Tengo que encontrar la caja de los plomos.

Hace diez minutos que llegué del trabajo, con los pies hinchados, el espíritu ausente y el ordenador muerto. Esto de ir leyendo en el autobús los informes y los emails atrasados que me bajé in extremis al laptop, antes de dejar la oficina, es lo que tiene. Que te quedas tirado cuando estás llegando a casa.

Un momento. Ahora recuerdo otra cosa. El móvil lanzó ese aviso tímido de batería agotada justo antes de salir del ascensor.

Voy a mirarlo.

¡Mierda! Mira que apagarse ahora. Ya no puedo llamar a mi padre a preguntarle dónde están los plomos.

Candela respira. Inhala. Exhala. Inhala. Exhala. No te dejes dominar por el pánico. Sólo son las diez y media de una noche de junio y se te ha ido la luz en el piso. No hay para tanto.

Análisis de la situación:

Uno: No tengo teléfono ni posibilidad de conectarlo a la red para pedir ayuda paterna. O ayuda de algún ex. O ayuda a alguna amiga mañosa.

Dos: No tengo ordenador para intentarlo por las redes o por email y lo que es peor, no puedo preparar la presentación de mañana que puede suponer que mi jefe deje de mirarme con ojos de pervertido y pase a mirarme con ojos de colega competente.

¿Pero qué me pasa? Estoy desvariando. Debe ser el síndrome de abstinencia tecnológico. El mono de teclado. La ausencia de bips y bytes.

Observo mis dos aparatos, que se han convertido en una extensión de mí.

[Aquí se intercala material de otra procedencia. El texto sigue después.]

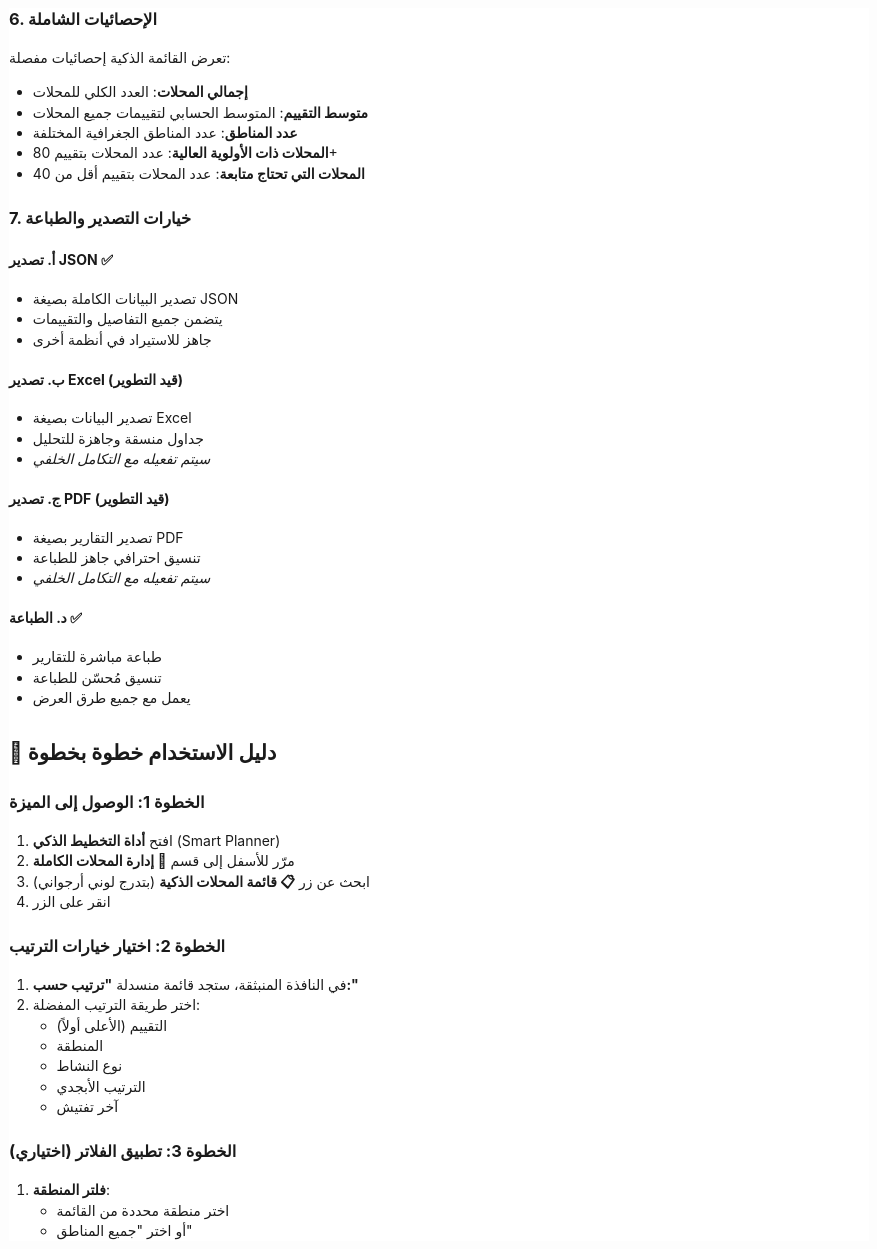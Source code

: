 ### 6. الإحصائيات الشاملة

تعرض القائمة الذكية إحصائيات مفصلة:

- **إجمالي المحلات**: العدد الكلي للمحلات
- **متوسط التقييم**: المتوسط الحسابي لتقييمات جميع المحلات
- **عدد المناطق**: عدد المناطق الجغرافية المختلفة
- **المحلات ذات الأولوية العالية**: عدد المحلات بتقييم 80+
- **المحلات التي تحتاج متابعة**: عدد المحلات بتقييم أقل من 40

### 7. خيارات التصدير والطباعة

#### أ. تصدير JSON ✅
- تصدير البيانات الكاملة بصيغة JSON
- يتضمن جميع التفاصيل والتقييمات
- جاهز للاستيراد في أنظمة أخرى

#### ب. تصدير Excel (قيد التطوير)
- تصدير البيانات بصيغة Excel
- جداول منسقة وجاهزة للتحليل
- *سيتم تفعيله مع التكامل الخلفي*

#### ج. تصدير PDF (قيد التطوير)
- تصدير التقارير بصيغة PDF
- تنسيق احترافي جاهز للطباعة
- *سيتم تفعيله مع التكامل الخلفي*

#### د. الطباعة ✅
- طباعة مباشرة للتقارير
- تنسيق مُحسّن للطباعة
- يعمل مع جميع طرق العرض

## 📱 دليل الاستخدام خطوة بخطوة

### الخطوة 1: الوصول إلى الميزة
1. افتح **أداة التخطيط الذكي** (Smart Planner)
2. مرّر للأسفل إلى قسم **🏪 إدارة المحلات الكاملة**
3. ابحث عن زر **📋 قائمة المحلات الذكية** (بتدرج لوني أرجواني)
4. انقر على الزر

### الخطوة 2: اختيار خيارات الترتيب
1. في النافذة المنبثقة، ستجد قائمة منسدلة **"ترتيب حسب:"**
2. اختر طريقة الترتيب المفضلة:
   - التقييم (الأعلى أولاً)
   - المنطقة
   - نوع النشاط
   - الترتيب الأبجدي
   - آخر تفتيش

### الخطوة 3: تطبيق الفلاتر (اختياري)
1. **فلتر المنطقة**:
   - اختر منطقة محددة من القائمة
   - أو اختر "جميع المناطق"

Yo, que siempre me había resistido a tunearlos y comprarles accesorios o fundas porque me parecía todo una mariconada y un gasto inútil, había acabado sucumbiendo a la tanda de regalos de amigos invisibles o visibles con todo tipo de gadgets para mis chismes.

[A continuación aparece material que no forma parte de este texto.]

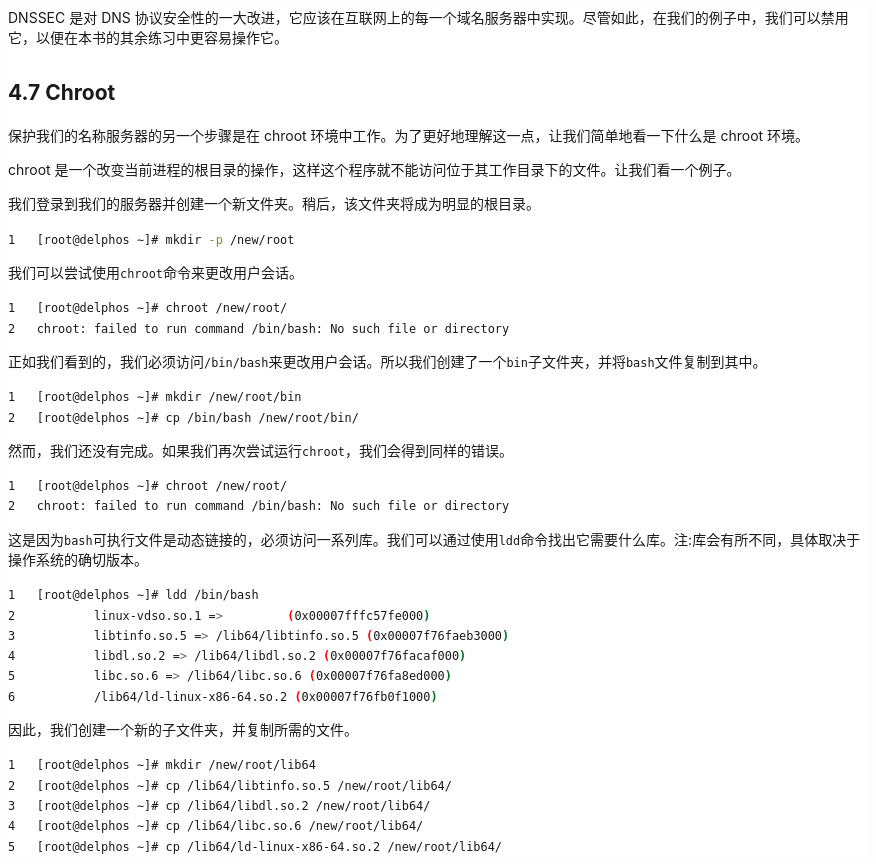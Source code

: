 DNSSEC 是对 DNS 协议安全性的一大改进，它应该在互联网上的每一个域名服务器中实现。尽管如此，在我们的例子中，我们可以禁用它，以便在本书的其余练习中更容易操作它。

## 4.7 Chroot

保护我们的名称服务器的另一个步骤是在 chroot 环境中工作。为了更好地理解这一点，让我们简单地看一下什么是 chroot 环境。

chroot 是一个改变当前进程的根目录的操作，这样这个程序就不能访问位于其工作目录下的文件。让我们看一个例子。

我们登录到我们的服务器并创建一个新文件夹。稍后，该文件夹将成为明显的根目录。

```sh
1   [root@delphos ∼]# mkdir -p /new/root

```

我们可以尝试使用`chroot`命令来更改用户会话。

```sh
1   [root@delphos ∼]# chroot /new/root/
2   chroot: failed to run command /bin/bash: No such file or directory

```

正如我们看到的，我们必须访问`/bin/bash`来更改用户会话。所以我们创建了一个`bin`子文件夹，并将`bash`文件复制到其中。

```sh
1   [root@delphos ∼]# mkdir /new/root/bin
2   [root@delphos ∼]# cp /bin/bash /new/root/bin/

```

然而，我们还没有完成。如果我们再次尝试运行`chroot`，我们会得到同样的错误。

```sh
1   [root@delphos ∼]# chroot /new/root/
2   chroot: failed to run command /bin/bash: No such file or directory

```

这是因为`bash`可执行文件是动态链接的，必须访问一系列库。我们可以通过使用`ldd`命令找出它需要什么库。注:库会有所不同，具体取决于操作系统的确切版本。

```sh
1   [root@delphos ∼]# ldd /bin/bash
2           linux-vdso.so.1 =>         (0x00007fffc57fe000)
3           libtinfo.so.5 => /lib64/libtinfo.so.5 (0x00007f76faeb3000)
4           libdl.so.2 => /lib64/libdl.so.2 (0x00007f76facaf000)
5           libc.so.6 => /lib64/libc.so.6 (0x00007f76fa8ed000)
6           /lib64/ld-linux-x86-64.so.2 (0x00007f76fb0f1000)

```

因此，我们创建一个新的子文件夹，并复制所需的文件。

```sh
1   [root@delphos ∼]# mkdir /new/root/lib64
2   [root@delphos ∼]# cp /lib64/libtinfo.so.5 /new/root/lib64/
3   [root@delphos ∼]# cp /lib64/libdl.so.2 /new/root/lib64/
4   [root@delphos ∼]# cp /lib64/libc.so.6 /new/root/lib64/
5   [root@delphos ∼]# cp /lib64/ld-linux-x86-64.so.2 /new/root/lib64/

```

El teléfono, incrustado en su funda de cristalitos brillantes ahora me parecía una de esas chavalas ajadas que te encuentras a las seis de la mañana cuando tú te vas a trabajar y ellas vuelven con el rímel corrido y los taconazos en la mano. Pues eso. Mi teléfono lucía grotesco en un traje de fiesta.

El portátil asomaba despanzurrado de su bolsa de piel color manzana. Exangüe. Inánime.

Rebusqué en mi bolso de mano los cargadores. Estaban enredados entre sí en un abrazo inútil y fastidioso. Los cogí con rabia y volví a mi análisis pragmático de la situación.

Plan A: Podía salir y volver a coger el autobús y desplazarme hasta casa de mi padre. Eso suponía cuarenta y cinco minutos de calor sofocante y olor a sobaquera pre-veraniega. Hoy, en la capital habíamos superado los cuarenta grados.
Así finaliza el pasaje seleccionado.